Total proteins were extracted from human NP tissues and rat NP cells using RIPA lysis buffer (Beyotime), and their concentrations were determined using the BCA method (Beyotime). Subsequently, 25 μg of protein was loaded onto 8% or 12% separation gel and 5% stacking gel and subjected to SDS-PAGE. After transferring the proteins to PVDF membranes (Beyotime), the membranes were blocked in 5% nonfat dry milk with TBST and then treated with specific antibodies. The following primary antibodies were used: LTα (1:1000, Cat No.: DF6453; Affinity Biosciences, USA), type II collagen (1:1000, Cat No.: 28459–1-AP; Proteintech, China), aggrecan (1:1000, Cat No.: 13880–1-AP; Proteintech), Caspase-1 (1:1000, Cat No.: 22915–1-AP; Proteintech), Caspase-3 (1:1000, Cat No.: 19677–1-AP; Proteintech), matrix metalloproteinase (MMP)-3 (1:1000, Cat No.: 66338–1-lg; Proteintech), and GAPDH (1:5000, Cat No.: ATPA00013Rb; AtaGenix, China). HRP- conjugated goat to rabbit IgG (1:5000, Cat No.: SA00001–2; Proteintech) and HRP- conjugated goat to mouse IgG (1:5000, Cat No.: SA00001–1; Proteintech) were used as secondary antibodies. The GAPDH housekeeping protein was used as the internal control. Proteins were detected through enhanced chemiluminescence and visualized using a gel imaging system (Bio-Rad, USA). Semiquantitative analysis of the bands was performed by Image J (Image J 1.51j8, NIH, USA).

Statistical analysis

All the experiments were performed at least 3 times (biological and technical replications). The data were expressed as the means ± standard deviations. Independent Student’s t-tests were used to compare two groups. A one-way analysis of variance and Tukey’s multiple comparison test were used to compare multiple groups. A P value of < 0.05 was considered statistically significant. GraphPad Prism 7.04 (GraphPad Software, Inc., USA) was used to perform statistical analyses.

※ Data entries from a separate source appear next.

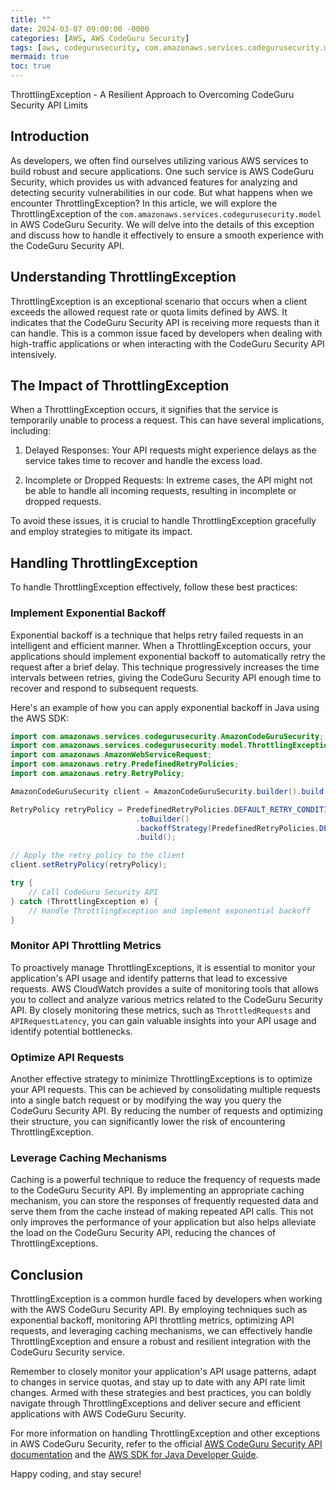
 ```yaml
---
title: ""
date: 2024-03-07 09:00:00 -0000
categories: [AWS, AWS CodeGuru Security]
tags: [aws, codegurusecurity, com.amazonaws.services.codegurusecurity.model]
mermaid: true
toc: true
---
```


ThrottlingException - A Resilient Approach to Overcoming CodeGuru Security API Limits

## Introduction

As developers, we often find ourselves utilizing various AWS services to build robust and secure applications. One such service is AWS CodeGuru Security, which provides us with advanced features for analyzing and detecting security vulnerabilities in our code. But what happens when we encounter ThrottlingException? In this article, we will explore the ThrottlingException of the `com.amazonaws.services.codegurusecurity.model` in AWS CodeGuru Security. We will delve into the details of this exception and discuss how to handle it effectively to ensure a smooth experience with the CodeGuru Security API.

## Understanding ThrottlingException

ThrottlingException is an exceptional scenario that occurs when a client exceeds the allowed request rate or quota limits defined by AWS. It indicates that the CodeGuru Security API is receiving more requests than it can handle. This is a common issue faced by developers when dealing with high-traffic applications or when interacting with the CodeGuru Security API intensively.

## The Impact of ThrottlingException

When a ThrottlingException occurs, it signifies that the service is temporarily unable to process a request. This can have several implications, including:

1. Delayed Responses: Your API requests might experience delays as the service takes time to recover and handle the excess load.

2. Incomplete or Dropped Requests: In extreme cases, the API might not be able to handle all incoming requests, resulting in incomplete or dropped requests.

To avoid these issues, it is crucial to handle ThrottlingException gracefully and employ strategies to mitigate its impact.

## Handling ThrottlingException

To handle ThrottlingException effectively, follow these best practices:

### Implement Exponential Backoff

Exponential backoff is a technique that helps retry failed requests in an intelligent and efficient manner. When a ThrottlingException occurs, your applications should implement exponential backoff to automatically retry the request after a brief delay. This technique progressively increases the time intervals between retries, giving the CodeGuru Security API enough time to recover and respond to subsequent requests.

Here's an example of how you can apply exponential backoff in Java using the AWS SDK:

```java
import com.amazonaws.services.codegurusecurity.AmazonCodeGuruSecurity;
import com.amazonaws.services.codegurusecurity.model.ThrottlingException;
import com.amazonaws.AmazonWebServiceRequest;
import com.amazonaws.retry.PredefinedRetryPolicies;
import com.amazonaws.retry.RetryPolicy;

AmazonCodeGuruSecurity client = AmazonCodeGuruSecurity.builder().build();

RetryPolicy retryPolicy = PredefinedRetryPolicies.DEFAULT_RETRY_CONDITION
                            .toBuilder()
                            .backoffStrategy(PredefinedRetryPolicies.DEFAULT_BACKOFF_STRATEGY)
                            .build();

// Apply the retry policy to the client
client.setRetryPolicy(retryPolicy);

try {
    // Call CodeGuru Security API
} catch (ThrottlingException e) {
    // Handle ThrottlingException and implement exponential backoff
}
```

### Monitor API Throttling Metrics

To proactively manage ThrottlingExceptions, it is essential to monitor your application's API usage and identify patterns that lead to excessive requests. AWS CloudWatch provides a suite of monitoring tools that allows you to collect and analyze various metrics related to the CodeGuru Security API. By closely monitoring these metrics, such as `ThrottledRequests` and `APIRequestLatency`, you can gain valuable insights into your API usage and identify potential bottlenecks.

### Optimize API Requests

Another effective strategy to minimize ThrottlingExceptions is to optimize your API requests. This can be achieved by consolidating multiple requests into a single batch request or by modifying the way you query the CodeGuru Security API. By reducing the number of requests and optimizing their structure, you can significantly lower the risk of encountering ThrottlingException.

### Leverage Caching Mechanisms

Caching is a powerful technique to reduce the frequency of requests made to the CodeGuru Security API. By implementing an appropriate caching mechanism, you can store the responses of frequently requested data and serve them from the cache instead of making repeated API calls. This not only improves the performance of your application but also helps alleviate the load on the CodeGuru Security API, reducing the chances of ThrottlingExceptions.

## Conclusion

ThrottlingException is a common hurdle faced by developers when working with the AWS CodeGuru Security API. By employing techniques such as exponential backoff, monitoring API throttling metrics, optimizing API requests, and leveraging caching mechanisms, we can effectively handle ThrottlingException and ensure a robust and resilient integration with the CodeGuru Security service.

Remember to closely monitor your application's API usage patterns, adapt to changes in service quotas, and stay up to date with any API rate limit changes. Armed with these strategies and best practices, you can boldly navigate through ThrottlingExceptions and deliver secure and efficient applications with AWS CodeGuru Security.

For more information on handling ThrottlingException and other exceptions in AWS CodeGuru Security, refer to the official [AWS CodeGuru Security API documentation](https://docs.aws.amazon.com/codeguru/latest/securi...) and the [AWS SDK for Java Developer Guide](https://docs.aws.amazon.com/sdk-for-java/latest/de...).

Happy coding, and stay secure!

Degenerated human discs presented a higher Pfirrmann grade level and LTα was increased in human degenerated NP tissues

The T2-weighted MRI of intervertebral discs in the control group showed hyperintense signals, a clear distinction between the AF and NP, and a normal disc height. The discs were classified as grade I-II, which represented normal discs (Fig. 1a, upper panel). However, discs in the patients with degeneration showed hypointense signals, the disc heights were normal to moderately decreased, and the distinction between the AF and NP was lost. The discs were classified as grade IV, which represented degenerated (Fig. 1a, bottom panel). WB, ELISA and RT-qPCR were applied to detect the levels of LTα in human NP tissues. Significantly increased production of LTα was found in the degeneration group (Fig. 1b, c, d and e).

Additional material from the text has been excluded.